L’Arabie saoudite à deux doigts de rouvrir son ambassade à Damas?
«Pendant tout le début du conflit, l’Arabie saoudite a œuvré à la déstabilisation de la Syrie par le jeu des milices interposées, aujourd’hui Riyad revient par la petite porte», résume le spécialiste du Moyen-Orient. En effet, après avoir financé l’opposition syrienne, rompu ses relations avec Damas en 2012 et évincé la Syrie de la ligue arabe, Riyad a amorcé un timide rapprochement avec le pouvoir syrien depuis plusieurs mois. À en croire Richard Labévière, les circonstances sont désormais favorables à Damas: «la région ne pouvait pas se passer indéfiniment de l’attractivité de la Syrie.»
«Il y a une embellie pour la Syrie qui se traduit par des avancées diplomatiques notables. Chaque pays a ses propres intérêts en revenant dans le jeu syrien; l’Arabie saoudite tenterait de faire de l’ombre à l’influence iranienne, mais il est difficile d’imaginer Bachar se passer de l’allié iranien», souligne le directeur de Proche&Moyen-Orient.ch.
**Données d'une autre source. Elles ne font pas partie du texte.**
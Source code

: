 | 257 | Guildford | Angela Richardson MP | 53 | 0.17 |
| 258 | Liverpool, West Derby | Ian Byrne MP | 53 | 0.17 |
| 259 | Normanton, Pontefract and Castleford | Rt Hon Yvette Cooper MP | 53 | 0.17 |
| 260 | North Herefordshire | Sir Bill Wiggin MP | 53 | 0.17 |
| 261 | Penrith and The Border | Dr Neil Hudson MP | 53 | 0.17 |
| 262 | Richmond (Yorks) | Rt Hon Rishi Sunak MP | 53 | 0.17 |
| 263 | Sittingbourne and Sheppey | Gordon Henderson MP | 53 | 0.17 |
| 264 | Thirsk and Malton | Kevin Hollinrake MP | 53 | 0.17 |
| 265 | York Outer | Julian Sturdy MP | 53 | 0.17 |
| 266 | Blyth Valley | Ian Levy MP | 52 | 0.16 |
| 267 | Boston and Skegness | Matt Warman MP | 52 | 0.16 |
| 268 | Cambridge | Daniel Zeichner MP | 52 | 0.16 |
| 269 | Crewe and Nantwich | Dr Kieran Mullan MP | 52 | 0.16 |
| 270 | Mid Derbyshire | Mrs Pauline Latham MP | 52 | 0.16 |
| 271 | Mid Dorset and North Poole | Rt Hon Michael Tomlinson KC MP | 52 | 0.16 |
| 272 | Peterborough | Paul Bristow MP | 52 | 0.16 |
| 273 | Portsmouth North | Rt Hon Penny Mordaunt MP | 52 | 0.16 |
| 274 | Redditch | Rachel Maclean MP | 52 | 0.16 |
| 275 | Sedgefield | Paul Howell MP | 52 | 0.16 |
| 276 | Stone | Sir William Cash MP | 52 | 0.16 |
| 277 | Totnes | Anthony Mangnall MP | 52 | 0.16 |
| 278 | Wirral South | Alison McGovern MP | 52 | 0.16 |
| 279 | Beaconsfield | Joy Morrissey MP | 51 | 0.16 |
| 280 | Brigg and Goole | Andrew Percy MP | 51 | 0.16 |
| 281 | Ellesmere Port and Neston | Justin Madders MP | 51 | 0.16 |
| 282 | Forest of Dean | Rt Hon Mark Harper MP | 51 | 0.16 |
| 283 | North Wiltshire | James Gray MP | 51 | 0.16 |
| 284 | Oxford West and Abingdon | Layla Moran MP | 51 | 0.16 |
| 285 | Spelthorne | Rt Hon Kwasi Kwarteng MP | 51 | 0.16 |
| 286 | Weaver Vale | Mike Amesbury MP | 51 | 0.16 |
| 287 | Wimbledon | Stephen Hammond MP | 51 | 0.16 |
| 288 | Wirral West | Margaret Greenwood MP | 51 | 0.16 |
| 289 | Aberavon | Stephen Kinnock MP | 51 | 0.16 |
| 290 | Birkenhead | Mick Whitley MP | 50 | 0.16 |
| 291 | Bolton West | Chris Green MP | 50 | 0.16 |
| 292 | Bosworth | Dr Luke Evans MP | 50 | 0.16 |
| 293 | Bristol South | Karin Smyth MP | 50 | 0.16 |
«Le Golfe marque de nouveau un intérêt croissant pour la Syrie et ce mouvement a été initié par les Émirats», ajoute-t-il. En effet, Abou Dhabi a rouvert son ambassade à Damas en décembre 2018, suivi de près par celle de Bahreïn. Les Émirats arabes unis sont dès lors devenus l’un des principaux soutiens de Bachar el-Assad. De fait, en mars 2020, Mohamed Ben Zayed (MBZ) aurait offert pas moins de trois milliards de dollars à la Syrie en échange de la reprise des combats contre les djihadistes d’Idlib, proches de la mouvance des Frères musulmans. «Sur le terrain, il y a des clientèles avec des approches différentes», résume le consultant, qui fait valoir qu’ainsi, les Émirats luttent indirectement contre leur rival qatari, parrain des Frères musulmans.
«Moscou a voulu prouver que les États-Unis n’étaient plus seuls dans la région»
Dans la foulée de la visite du chef de la diplomatie russe, le ministre des Affaires étrangères saoudien, Adel al-Joubeir, avait confirmé les dires moscovites: «la Syrie mérite de revenir dans l’échiquier arabe. Nous soutenons tous les efforts à résoudre la crise.» Son homologue émirati avait quant à lui certifié qu’«il [fallait] dépasser les obstacles qui se dressent devant une coopération avec Damas.»
Un succès diplomatique russe qui fait l’affaire de tous:
«Par l’entremise de l’engagement russe en Syrie, Moscou a voulu prouver que les États-Unis n’étaient plus seuls dans la région. Mais il s’agissait entre autres de soutenir un allié de longue date. Aujourd’hui, alors que les combats prennent fin, la Syrie a besoin de capitaux financiers, choses que les Russes ne peuvent pas accorder. Ils ont le capital militaire, mais pas financier», estime Richard Labévière.
D’où l’intérêt de réintégrer les pétromonarchies dans le jeu syrien. Selon l’ONG World Vision, le coût de la reconstruction de la Syrie serait estimé à plus de 1.000 milliards de dollars. Dans un billard à trois bandes, Moscou a le rôle d’entremetteur:
«La Russie en appelle au capital financier du Golfe pour reconstruire la Syrie avec le capital humain et industriel chinois», conclut-il.